→ Your objective:
Set every entry down again precisely.

[[ Dataset records, beginning ]]

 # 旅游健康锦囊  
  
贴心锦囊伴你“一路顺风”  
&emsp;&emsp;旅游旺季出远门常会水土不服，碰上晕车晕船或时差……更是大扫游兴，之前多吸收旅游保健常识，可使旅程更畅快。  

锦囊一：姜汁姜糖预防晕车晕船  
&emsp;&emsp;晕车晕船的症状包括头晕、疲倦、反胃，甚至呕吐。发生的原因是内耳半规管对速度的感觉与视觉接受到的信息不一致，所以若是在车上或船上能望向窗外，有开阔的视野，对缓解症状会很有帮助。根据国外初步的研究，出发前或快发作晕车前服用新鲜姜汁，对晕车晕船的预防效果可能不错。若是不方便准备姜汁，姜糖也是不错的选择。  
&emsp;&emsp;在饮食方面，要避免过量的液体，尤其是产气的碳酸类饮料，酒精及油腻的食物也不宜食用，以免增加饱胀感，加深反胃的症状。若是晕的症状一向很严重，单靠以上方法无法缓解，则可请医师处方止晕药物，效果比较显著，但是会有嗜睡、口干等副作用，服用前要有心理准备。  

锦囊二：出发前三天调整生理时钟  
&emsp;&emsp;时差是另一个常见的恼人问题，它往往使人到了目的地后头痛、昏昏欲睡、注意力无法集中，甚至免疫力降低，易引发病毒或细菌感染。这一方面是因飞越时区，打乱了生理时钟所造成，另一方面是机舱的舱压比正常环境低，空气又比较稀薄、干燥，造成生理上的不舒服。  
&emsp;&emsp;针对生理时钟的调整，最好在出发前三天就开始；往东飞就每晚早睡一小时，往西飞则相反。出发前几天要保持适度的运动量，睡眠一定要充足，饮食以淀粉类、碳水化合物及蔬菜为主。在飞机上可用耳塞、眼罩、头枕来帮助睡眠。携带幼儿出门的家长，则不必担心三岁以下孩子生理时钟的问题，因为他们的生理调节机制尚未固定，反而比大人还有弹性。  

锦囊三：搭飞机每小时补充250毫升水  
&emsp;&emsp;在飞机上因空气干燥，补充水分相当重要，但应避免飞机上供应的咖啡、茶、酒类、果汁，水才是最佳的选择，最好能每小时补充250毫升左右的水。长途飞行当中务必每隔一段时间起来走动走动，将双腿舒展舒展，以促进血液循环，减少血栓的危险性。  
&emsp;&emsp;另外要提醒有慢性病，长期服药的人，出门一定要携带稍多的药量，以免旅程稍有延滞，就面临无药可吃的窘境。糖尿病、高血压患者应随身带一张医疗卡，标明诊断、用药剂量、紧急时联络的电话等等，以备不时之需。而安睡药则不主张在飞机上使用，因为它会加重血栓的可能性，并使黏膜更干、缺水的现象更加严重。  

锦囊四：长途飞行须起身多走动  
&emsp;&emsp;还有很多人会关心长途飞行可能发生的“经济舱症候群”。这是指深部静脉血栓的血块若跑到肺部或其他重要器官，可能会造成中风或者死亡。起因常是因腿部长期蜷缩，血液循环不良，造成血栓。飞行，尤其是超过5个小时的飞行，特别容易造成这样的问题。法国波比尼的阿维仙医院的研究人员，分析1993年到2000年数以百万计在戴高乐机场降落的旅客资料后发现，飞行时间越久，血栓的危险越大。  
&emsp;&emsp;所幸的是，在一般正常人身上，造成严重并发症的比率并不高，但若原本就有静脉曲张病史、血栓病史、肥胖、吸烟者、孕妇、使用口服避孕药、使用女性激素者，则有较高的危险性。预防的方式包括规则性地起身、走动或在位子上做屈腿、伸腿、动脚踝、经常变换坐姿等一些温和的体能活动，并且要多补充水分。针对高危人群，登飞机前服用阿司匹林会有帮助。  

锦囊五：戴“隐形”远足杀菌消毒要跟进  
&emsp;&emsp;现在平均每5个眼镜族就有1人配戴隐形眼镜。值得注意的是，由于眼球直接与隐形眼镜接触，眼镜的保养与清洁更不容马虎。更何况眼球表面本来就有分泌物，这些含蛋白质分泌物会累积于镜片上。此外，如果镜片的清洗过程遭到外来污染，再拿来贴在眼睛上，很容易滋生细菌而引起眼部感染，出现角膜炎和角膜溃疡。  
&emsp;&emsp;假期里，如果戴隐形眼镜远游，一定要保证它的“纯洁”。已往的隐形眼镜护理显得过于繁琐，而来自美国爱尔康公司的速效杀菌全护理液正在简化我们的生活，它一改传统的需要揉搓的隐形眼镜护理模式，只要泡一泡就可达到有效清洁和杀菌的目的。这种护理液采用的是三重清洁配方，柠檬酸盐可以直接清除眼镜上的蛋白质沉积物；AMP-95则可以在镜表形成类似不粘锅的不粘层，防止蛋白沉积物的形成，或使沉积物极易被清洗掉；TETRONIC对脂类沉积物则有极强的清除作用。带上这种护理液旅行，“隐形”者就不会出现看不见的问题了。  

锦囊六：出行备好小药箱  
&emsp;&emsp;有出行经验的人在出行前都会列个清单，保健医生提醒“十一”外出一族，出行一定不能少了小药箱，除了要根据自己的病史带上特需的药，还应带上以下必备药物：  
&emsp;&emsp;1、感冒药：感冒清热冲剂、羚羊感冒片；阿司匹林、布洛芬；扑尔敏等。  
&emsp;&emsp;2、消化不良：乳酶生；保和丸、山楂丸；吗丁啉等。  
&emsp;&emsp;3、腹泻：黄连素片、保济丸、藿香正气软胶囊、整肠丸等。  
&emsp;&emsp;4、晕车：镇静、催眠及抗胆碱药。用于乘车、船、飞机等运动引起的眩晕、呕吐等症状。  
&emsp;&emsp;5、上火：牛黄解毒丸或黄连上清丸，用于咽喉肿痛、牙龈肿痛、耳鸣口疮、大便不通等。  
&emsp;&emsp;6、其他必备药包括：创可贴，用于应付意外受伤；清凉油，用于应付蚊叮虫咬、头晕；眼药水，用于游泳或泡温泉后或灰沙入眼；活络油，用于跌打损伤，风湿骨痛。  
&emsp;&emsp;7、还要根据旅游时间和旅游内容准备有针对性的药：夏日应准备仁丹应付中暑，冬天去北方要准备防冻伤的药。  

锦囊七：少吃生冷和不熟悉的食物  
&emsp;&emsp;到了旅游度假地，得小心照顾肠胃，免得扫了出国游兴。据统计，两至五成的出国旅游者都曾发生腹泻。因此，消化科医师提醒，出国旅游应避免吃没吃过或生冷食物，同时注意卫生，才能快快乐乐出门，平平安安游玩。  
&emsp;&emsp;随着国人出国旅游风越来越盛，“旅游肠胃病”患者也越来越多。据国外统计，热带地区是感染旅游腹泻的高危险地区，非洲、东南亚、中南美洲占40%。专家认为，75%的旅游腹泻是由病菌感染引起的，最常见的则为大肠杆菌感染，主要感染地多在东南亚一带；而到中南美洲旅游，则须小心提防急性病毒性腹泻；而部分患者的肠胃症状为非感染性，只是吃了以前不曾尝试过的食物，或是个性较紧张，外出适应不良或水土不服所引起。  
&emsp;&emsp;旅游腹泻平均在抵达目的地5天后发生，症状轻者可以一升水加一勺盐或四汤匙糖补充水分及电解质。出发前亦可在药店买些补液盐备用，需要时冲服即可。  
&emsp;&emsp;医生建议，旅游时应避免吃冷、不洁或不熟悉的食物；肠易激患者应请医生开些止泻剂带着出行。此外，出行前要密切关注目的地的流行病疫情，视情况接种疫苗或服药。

[[ Dataset records, end ]]

→ Completed task:
 # 旅游健康锦囊  
  
贴心锦囊伴你“一路顺风”  
&emsp;&emsp;旅游旺季出远门常会水土不服，碰上晕车晕船或时差……更是大扫游兴，之前多吸收旅游保健常识，可使旅程更畅快。  

锦囊一：姜汁姜糖预防晕车晕船  
&emsp;&emsp;晕车晕船的症状包括头晕、疲倦、反胃，甚至呕吐。发生的原因是内耳半规管对速度的感觉与视觉接受到的信息不一致，所以若是在车上或船上能望向窗外，有开阔的视野，对缓解症状会很有帮助。根据国外初步的研究，出发前或快发作晕车前服用新鲜姜汁，对晕车晕船的预防效果可能不错。若是不方便准备姜汁，姜糖也是不错的选择。  
&emsp;&emsp;在饮食方面，要避免过量的液体，尤其是产气的碳酸类饮料，酒精及油腻的食物也不宜食用，以免增加饱胀感，加深反胃的症状。若是晕的症状一向很严重，单靠以上方法无法缓解，则可请医师处方止晕药物，效果比较显著，但是会有嗜睡、口干等副作用，服用前要有心理准备。  

锦囊二：出发前三天调整生理时钟  
&emsp;&emsp;时差是另一个常见的恼人问题，它往往使人到了目的地后头痛、昏昏欲睡、注意力无法集中，甚至免疫力降低，易引发病毒或细菌感染。这一方面是因飞越时区，打乱了生理时钟所造成，另一方面是机舱的舱压比正常环境低，空气又比较稀薄、干燥，造成生理上的不舒服。  
&emsp;&emsp;针对生理时钟的调整，最好在出发前三天就开始；往东飞就每晚早睡一小时，往西飞则相反。出发前几天要保持适度的运动量，睡眠一定要充足，饮食以淀粉类、碳水化合物及蔬菜为主。在飞机上可用耳塞、眼罩、头枕来帮助睡眠。携带幼儿出门的家长，则不必担心三岁以下孩子生理时钟的问题，因为他们的生理调节机制尚未固定，反而比大人还有弹性。  

锦囊三：搭飞机每小时补充250毫升水  
&emsp;&emsp;在飞机上因空气干燥，补充水分相当重要，但应避免飞机上供应的咖啡、茶、酒类、果汁，水才是最佳的选择，最好能每小时补充250毫升左右的水。长途飞行当中务必每隔一段时间起来走动走动，将双腿舒展舒展，以促进血液循环，减少血栓的危险性。  
&emsp;&emsp;另外要提醒有慢性病，长期服药的人，出门一定要携带稍多的药量，以免旅程稍有延滞，就面临无药可吃的窘境。糖尿病、高血压患者应随身带一张医疗卡，标明诊断、用药剂量、紧急时联络的电话等等，以备不时之需。而安睡药则不主张在飞机上使用，因为它会加重血栓的可能性，并使黏膜更干、缺水的现象更加严重。  

锦囊四：长途飞行须起身多走动  
&emsp;&emsp;还有很多人会关心长途飞行可能发生的“经济舱症候群”。这是指深部静脉血栓的血块若跑到肺部或其他重要器官，可能会造成中风或者死亡。起因常是因腿部长期蜷缩，血液循环不良，造成血栓。飞行，尤其是超过5个小时的飞行，特别容易造成这样的问题。法国波比尼的阿维仙医院的研究人员，分析1993年到2000年数以百万计在戴高乐机场降落的旅客资料后发现，飞行时间越久，血栓的危险越大。  
&emsp;&emsp;所幸的是，在一般正常人身上，造成严重并发症的比率并不高，但若原本就有静脉曲张病史、血栓病史、肥胖、吸烟者、孕妇、使用口服避孕药、使用女性激素者，则有较高的危险性。预防的方式包括规则性地起身、走动或在位子上做屈腿、伸腿、动脚踝、经常变换坐姿等一些温和的体能活动，并且要多补充水分。针对高危人群，登飞机前服用阿司匹林会有帮助。  

锦囊五：戴“隐形”远足杀菌消毒要跟进  
&emsp;&emsp;现在平均每5个眼镜族就有1人配戴隐形眼镜。值得注意的是，由于眼球直接与隐形眼镜接触，眼镜的保养与清洁更不容马虎。更何况眼球表面本来就有分泌物，这些含蛋白质分泌物会累积于镜片上。此外，如果镜片的清洗过程遭到外来污染，再拿来贴在眼睛上，很容易滋生细菌而引起眼部感染，出现角膜炎和角膜溃疡。  
&emsp;&emsp;假期里，如果戴隐形眼镜远游，一定要保证它的“纯洁”。已往的隐形眼镜护理显得过于繁琐，而来自美国爱尔康公司的速效杀菌全护理液正在简化我们的生活，它一改传统的需要揉搓的隐形眼镜护理模式，只要泡一泡就可达到有效清洁和杀菌的目的。这种护理液采用的是三重清洁配方，柠檬酸盐可以直接清除眼镜上的蛋白质沉积物；AMP-95则可以在镜表形成类似不粘锅的不粘层，防止蛋白沉积物的形成，或使沉积物极易被清洗掉；TETRONIC对脂类沉积物则有极强的清除作用。带上这种护理液旅行，“隐形”者就不会出现看不见的问题了。  

锦囊六：出行备好小药箱  
&emsp;&emsp;有出行经验的人在出行前都会列个清单，保健医生提醒“十一”外出一族，出行一定不能少了小药箱，除了要根据自己的病史带上特需的药，还应带上以下必备药物：  
&emsp;&emsp;1、感冒药：感冒清热冲剂、羚羊感冒片；阿司匹林、布洛芬；扑尔敏等。  
&emsp;&emsp;2、消化不良：乳酶生；保和丸、山楂丸；吗丁啉等。  
&emsp;&emsp;3、腹泻：黄连素片、保济丸、藿香正气软胶囊、整肠丸等。  
&emsp;&emsp;4、晕车：镇静、催眠及抗胆碱药。用于乘车、船、飞机等运动引起的眩晕、呕吐等症状。  
&emsp;&emsp;5、上火：牛黄解毒丸或黄连上清丸，用于咽喉肿痛、牙龈肿痛、耳鸣口疮、大便不通等。  
&emsp;&emsp;6、其他必备药包括：创可贴，用于应付意外受伤；清凉油，用于应付蚊叮虫咬、头晕；眼药水，用于游泳或泡温泉后或灰沙入眼；活络油，用于跌打损伤，风湿骨痛。  
&emsp;&emsp;7、还要根据旅游时间和旅游内容准备有针对性的药：夏日应准备仁丹应付中暑，冬天去北方要准备防冻伤的药。  

锦囊七：少吃生冷和不熟悉的食物  
&emsp;&emsp;到了旅游度假地，得小心照顾肠胃，免得扫了出国游兴。据统计，两至五成的出国旅游者都曾发生腹泻。因此，消化科医师提醒，出国旅游应避免吃没吃过或生冷食物，同时注意卫生，才能快快乐乐出门，平平安安游玩。  
&emsp;&emsp;随着国人出国旅游风越来越盛，“旅游肠胃病”患者也越来越多。据国外统计，热带地区是感染旅游腹泻的高危险地区，非洲、东南亚、中南美洲占40%。专家认为，75%的旅游腹泻是由病菌感染引起的，最常见的则为大肠杆菌感染，主要感染地多在东南亚一带；而到中南美洲旅游，则须小心提防急性病毒性腹泻；而部分患者的肠胃症状为非感染性，只是吃了以前不曾尝试过的食物，或是个性较紧张，外出适应不良或水土不服所引起。  
&emsp;&emsp;旅游腹泻平均在抵达目的地5天后发生，症状轻者可以一升水加一勺盐或四汤匙糖补充水分及电解质。出发前亦可在药店买些补液盐备用，需要时冲服即可。  
&emsp;&emsp;医生建议，旅游时应避免吃冷、不洁或不熟悉的食物；肠易激患者应请医生开些止泻剂带着出行。此外，出行前要密切关注目的地的流行病疫情，视情况接种疫苗或服药。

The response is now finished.